Billionaires

Billionaires

March 6th, 2019

Talking about billionaires is necessarily weird.

One, the numbers involved are literally mind-boggling; you will never grasp what Jeff Bezos’s $131 billion pre-divorce (you were thinking with the wrong brain, there, Jeff, you adulterous ass) wealth means in any sort of real terms, particularly as it is composed of other numbers in the form of stock and speculations and projections.

Two, “billionaires” don’t appear in nature; it’s not an essential quality of anyone. The people making up Forbes’ 2019 “Billionaires: The Richest People in the World” list are the artificial construct of a particular political order that values certain skills and qualities, most-importantly being lucky/having lady fortuna smile on you (talk about wheeling and dealing), and rewards them with power—you can call it preference maximization or something if you want to pretend economics is distinguishable from politics—in the form of $$$$ with lots of zeros after it.

That people are billionaires, then, is contingent; they could not be. And that means it’s an open moral question—a matter of justice—whether anyone should be.

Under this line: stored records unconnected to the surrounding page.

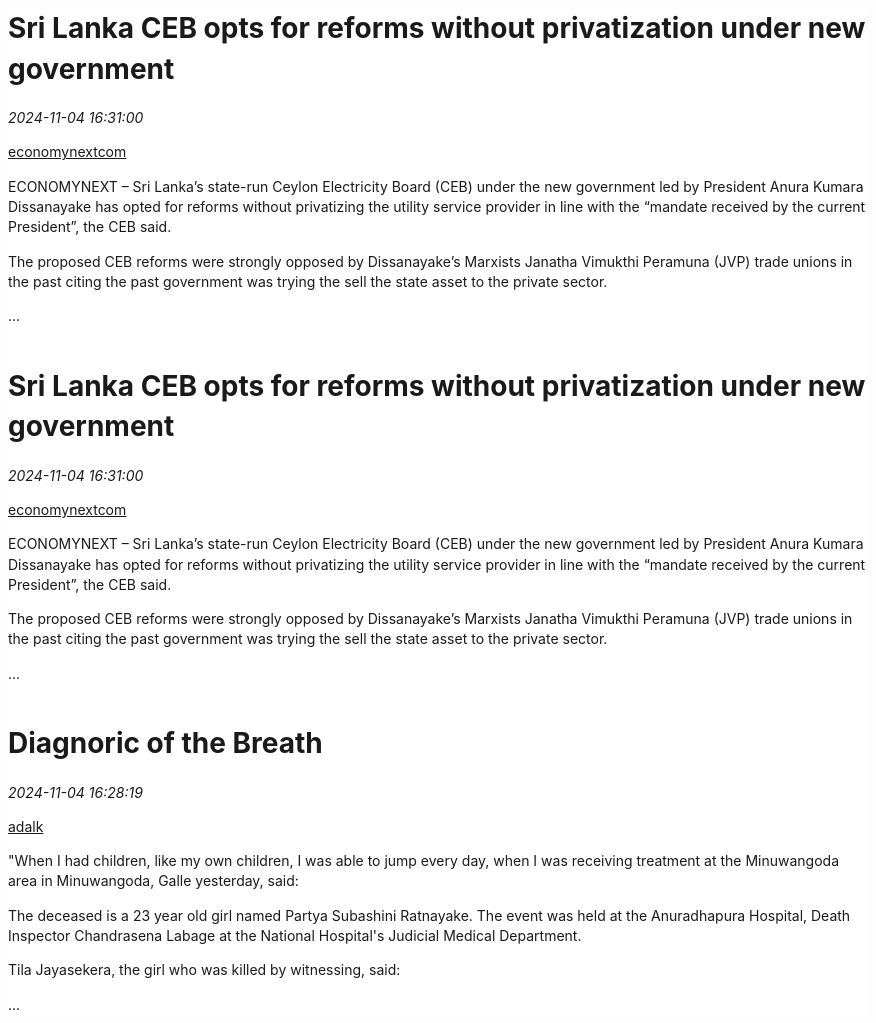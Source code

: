
# Sri Lanka CEB opts for reforms without privatization under new government

*2024-11-04 16:31:00*

[economynextcom](https://economynext.com/186028-186028/)

ECONOMYNEXT – Sri Lanka’s state-run Ceylon Electricity Board (CEB) under the new government led by President Anura Kumara Dissanayake has opted for reforms without privatizing the utility service provider in line with the “mandate received by the current President”, the CEB said.

The proposed CEB reforms were strongly opposed by Dissanayake’s Marxists Janatha Vimukthi Peramuna (JVP) trade unions in the past citing the past government was trying the sell the state asset to the private sector.

...



# Sri Lanka CEB opts for reforms without privatization under new government

*2024-11-04 16:31:00*

[economynextcom](https://economynext.com/sri-lanka-ceb-opts-for-reforms-without-privatization-under-new-government-186028/)

ECONOMYNEXT – Sri Lanka’s state-run Ceylon Electricity Board (CEB) under the new government led by President Anura Kumara Dissanayake has opted for reforms without privatizing the utility service provider in line with the “mandate received by the current President”, the CEB said.

The proposed CEB reforms were strongly opposed by Dissanayake’s Marxists Janatha Vimukthi Peramuna (JVP) trade unions in the past citing the past government was trying the sell the state asset to the private sector.

...



# Diagnoric of the Breath

*2024-11-04 16:28:19*

[adalk](https://www.ada.lk/breaking_news/භාග්‍යාට-වූ-අභාග්‍ය/11-412846)

"When I had children, like my own children, I was able to jump every day, when I was receiving treatment at the Minuwangoda area in Minuwangoda, Galle yesterday, said:

The deceased is a 23 year old girl named Partya Subashini Ratnayake. The event was held at the Anuradhapura Hospital, Death Inspector Chandrasena Labage at the National Hospital's Judicial Medical Department.

Tila Jayasekera, the girl who was killed by witnessing, said:

...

(A long parenthetical: Justice is also generally involved in questions about things that do appear in nature, too, but there we usually need revelation to help provide the alternative to observed reality. Revelation in the case of “the richest people in the world” has a little less to say about distributive justice in a social order {if you ignore the Torah completely, as many Christians are happy to do} than it does to say about the rich’s relationship to their Creator and His Kingdom—their final question of justice and mercy. “Woe to you!” is the Lord’s usual refrain. Camels had better be pretty limber if they want to have hope for their eternal souls. Most eyes of needles, I can’t even get a Camel cigarette through. Being a billionaire sound pretty bad for you.)

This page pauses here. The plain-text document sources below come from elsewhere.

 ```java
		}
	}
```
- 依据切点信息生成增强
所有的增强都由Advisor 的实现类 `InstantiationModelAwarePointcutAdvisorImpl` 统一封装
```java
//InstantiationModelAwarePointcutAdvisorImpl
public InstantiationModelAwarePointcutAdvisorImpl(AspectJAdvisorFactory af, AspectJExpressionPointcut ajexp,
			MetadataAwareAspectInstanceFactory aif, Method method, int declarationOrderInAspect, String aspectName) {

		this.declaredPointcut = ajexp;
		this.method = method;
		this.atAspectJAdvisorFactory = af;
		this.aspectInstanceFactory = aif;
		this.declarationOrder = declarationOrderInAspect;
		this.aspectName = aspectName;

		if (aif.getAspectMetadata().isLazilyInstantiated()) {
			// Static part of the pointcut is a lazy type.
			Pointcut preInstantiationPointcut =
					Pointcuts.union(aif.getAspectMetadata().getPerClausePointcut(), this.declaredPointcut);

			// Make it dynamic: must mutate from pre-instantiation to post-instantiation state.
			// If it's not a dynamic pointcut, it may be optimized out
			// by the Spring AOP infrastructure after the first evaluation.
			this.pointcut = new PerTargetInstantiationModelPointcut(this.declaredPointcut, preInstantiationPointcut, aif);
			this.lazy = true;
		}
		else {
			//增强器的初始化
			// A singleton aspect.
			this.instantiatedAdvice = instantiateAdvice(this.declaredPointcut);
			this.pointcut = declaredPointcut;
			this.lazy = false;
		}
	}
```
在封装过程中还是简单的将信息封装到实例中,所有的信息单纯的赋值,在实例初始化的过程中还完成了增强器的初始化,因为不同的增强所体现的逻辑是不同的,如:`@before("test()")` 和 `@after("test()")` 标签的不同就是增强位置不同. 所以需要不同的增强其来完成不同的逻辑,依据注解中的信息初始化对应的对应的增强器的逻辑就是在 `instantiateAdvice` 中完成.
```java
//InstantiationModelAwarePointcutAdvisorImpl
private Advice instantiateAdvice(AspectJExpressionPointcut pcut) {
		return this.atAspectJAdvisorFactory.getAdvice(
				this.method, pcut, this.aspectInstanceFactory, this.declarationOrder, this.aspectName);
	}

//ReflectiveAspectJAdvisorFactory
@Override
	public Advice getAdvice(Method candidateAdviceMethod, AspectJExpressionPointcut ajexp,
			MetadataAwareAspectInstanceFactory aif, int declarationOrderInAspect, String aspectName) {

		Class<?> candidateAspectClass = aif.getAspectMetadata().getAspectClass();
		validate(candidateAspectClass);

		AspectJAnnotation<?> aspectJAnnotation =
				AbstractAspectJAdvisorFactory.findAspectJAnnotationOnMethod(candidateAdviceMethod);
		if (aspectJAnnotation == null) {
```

So as it’s a matter of justice it means people, namely you, readers, are going to disagree about the topic, namely billionaires, before we even start talking, before I make any specific observations about the Forbes list. Again, it’s weird.

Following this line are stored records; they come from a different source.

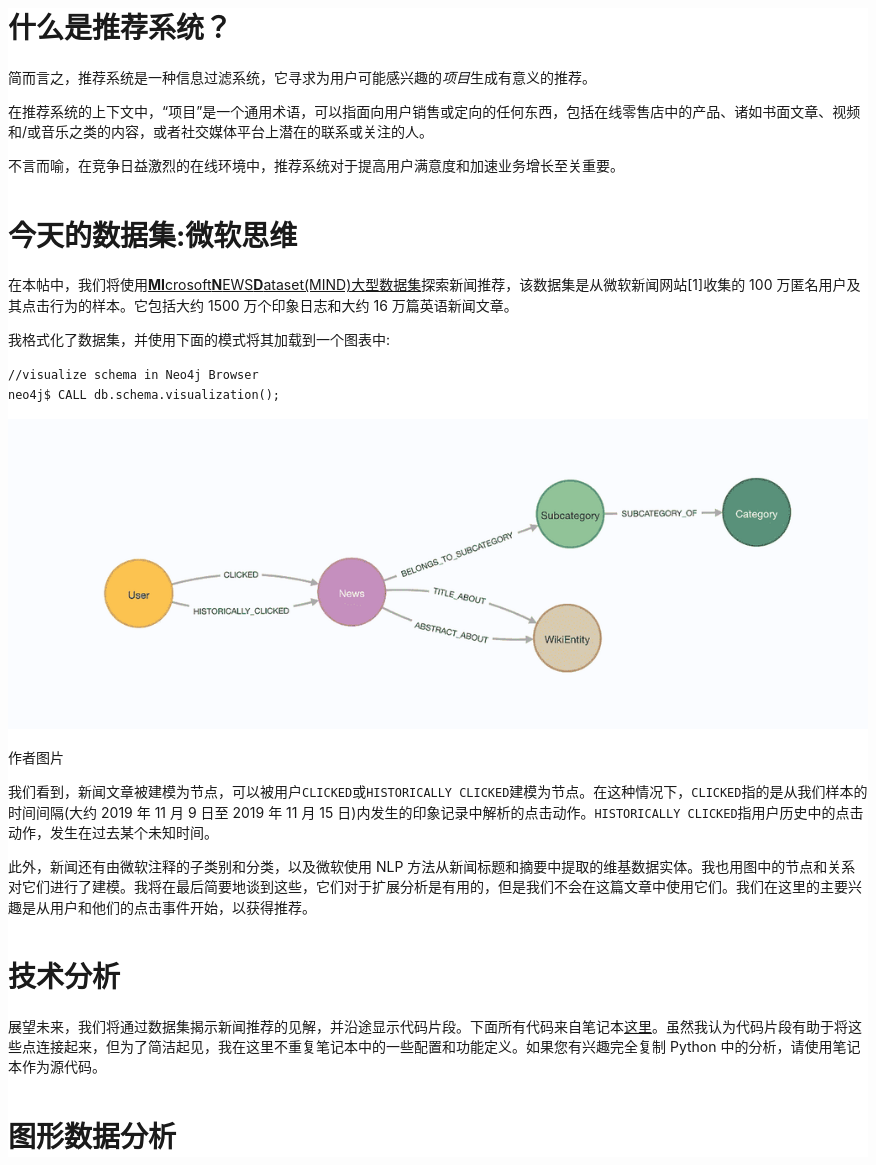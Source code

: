 # 什么是推荐系统？

简而言之，推荐系统是一种信息过滤系统，它寻求为用户可能感兴趣的*项目*生成有意义的推荐。

在推荐系统的上下文中，“项目”是一个通用术语，可以指面向用户销售或定向的任何东西，包括在线零售店中的产品、诸如书面文章、视频和/或音乐之类的内容，或者社交媒体平台上潜在的联系或关注的人。

不言而喻，在竞争日益激烈的在线环境中，推荐系统对于提高用户满意度和加速业务增长至关重要。

# 今天的数据集:微软思维

在本帖中，我们将使用[**MI**crosoft**N**EWS**D**ataset(MIND)大型数据集](https://msnews.github.io/)探索新闻推荐，该数据集是从微软新闻网站[1]收集的 100 万匿名用户及其点击行为的样本。它包括大约 1500 万个印象日志和大约 16 万篇英语新闻文章。

我格式化了数据集，并使用下面的模式将其加载到一个图表中:

```
//visualize schema in Neo4j Browser
neo4j$ CALL db.schema.visualization();
```

![](img/cb7857b26063f85ce25fb2ccd8a18f69.png)

作者图片

我们看到，新闻文章被建模为节点，可以被用户`CLICKED`或`HISTORICALLY CLICKED`建模为节点。在这种情况下，`CLICKED`指的是从我们样本的时间间隔(大约 2019 年 11 月 9 日至 2019 年 11 月 15 日)内发生的印象记录中解析的点击动作。`HISTORICALLY CLICKED`指用户历史中的点击动作，发生在过去某个未知时间。

此外，新闻还有由微软注释的子类别和分类，以及微软使用 NLP 方法从新闻标题和摘要中提取的维基数据实体。我也用图中的节点和关系对它们进行了建模。我将在最后简要地谈到这些，它们对于扩展分析是有用的，但是我们不会在这篇文章中使用它们。我们在这里的主要兴趣是从用户和他们的点击事件开始，以获得推荐。

# 技术分析

展望未来，我们将通过数据集揭示新闻推荐的见解，并沿途显示代码片段。下面所有代码来自笔记本[这里](https://github.com/zach-blumenfeld/demo-news-recommendation/blob/main/mind-large-collab-filtering/practical-graph-recommendation-cf-example.ipynb)。虽然我认为代码片段有助于将这些点连接起来，但为了简洁起见，我在这里不重复笔记本中的一些配置和功能定义。如果您有兴趣完全复制 Python 中的分析，请使用笔记本作为源代码。

# 图形数据分析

Just a couple thoughts from me, though it’s a very interesting list to look at and I’m sure we all have plenty more than two.

A) There’s a lot of inheritance on this list. Almost all the women on it inherited their wealth. A lot of the men did, too. What you think of that depends on if you think billionaires as a class should exist in the first place, but it should probably also stress your assumptions either way. If you like billionaires because you think they’ve earned their place in society by helping other people maximize preferences too, then…what about when they haven’t, not really? Just asking questions. (For the record I think inheritances, in and of themselves, are good. "A good man leaveth an inheritance to his children's children: and the wealth of the sinner is laid up for the just," and all that.)

B) The Americans on here are pretty awful at charity. Philanthropy is what citizens of the world do, and there are a lot of citizens of the world among the United States’ wealthiest. Instead of loving their neighbor—hey Silicon Valley/San Francisco you maybe don’t have to step in human shit on the way to work if you build affordable housing and fund rehab programs in your backyard—they fund big top-heavy foundations doing D.C. and U.N. (those two well-known temples to effectiveness) stuff, and finance liberalism’s neo-colonial missionary work. Liberal Christianity still knows how to evangelize! All the world will be baptized into the gospel of better condoms. Anyway, there’s not a lot of “this is my city, my region, my state, and I’m going to make it tangibly better and more beautiful” going on here.

I’ll close with some passages out of John Ruskin’s Unto this Last, because of course I will:

But inequalities of wealth, justly established, benefit the nation in the course of their establishment; and, nobly used, aid it yet more by their existence. That is to say, among every active and well-governed people, the various strength of individuals, tested by full exertion and specially applied to various need, issues in unequal, but harmonious results, receiving reward or authority according to its class and service; while, in the inactive or ill-governed nation, the gradations of decay and the victories of treason work out also their own rugged system of subjection and success; and substitute, for the melodious inequalities of concurrent power, the iniquitous dominances and depressions of guilt and misfortune...

...

Many of the persons commonly considered wealthy, are in reality no more wealthy than the locks of their own strong boxes are; they being inherently and eternally incapable of wealth; and operating for the nation, in an economical point of view, either as pools of dead water, . . . or else, as dams in a river, of which the ultimate service depends not on the dam, but the miller; or else, as mere accidental stays and impediments, acting not as wealth, but (for we ought to have a correspondent term) as “illth,” causing various devastation and trouble around them in all directions; or lastly, act not at all, but are merely animated conditions of delay...

...

THERE IS NO WEALTH BUT LIFE. Life, including all its powers of love, of joy, and of admiration. That country is the richest which nourishes the greatest number of noble and happy human beings; that man is richest who, having perfected the functions of his own life to the utmost, has also the widest helpful influence, both personal, and by means of his possessions, over the lives of others.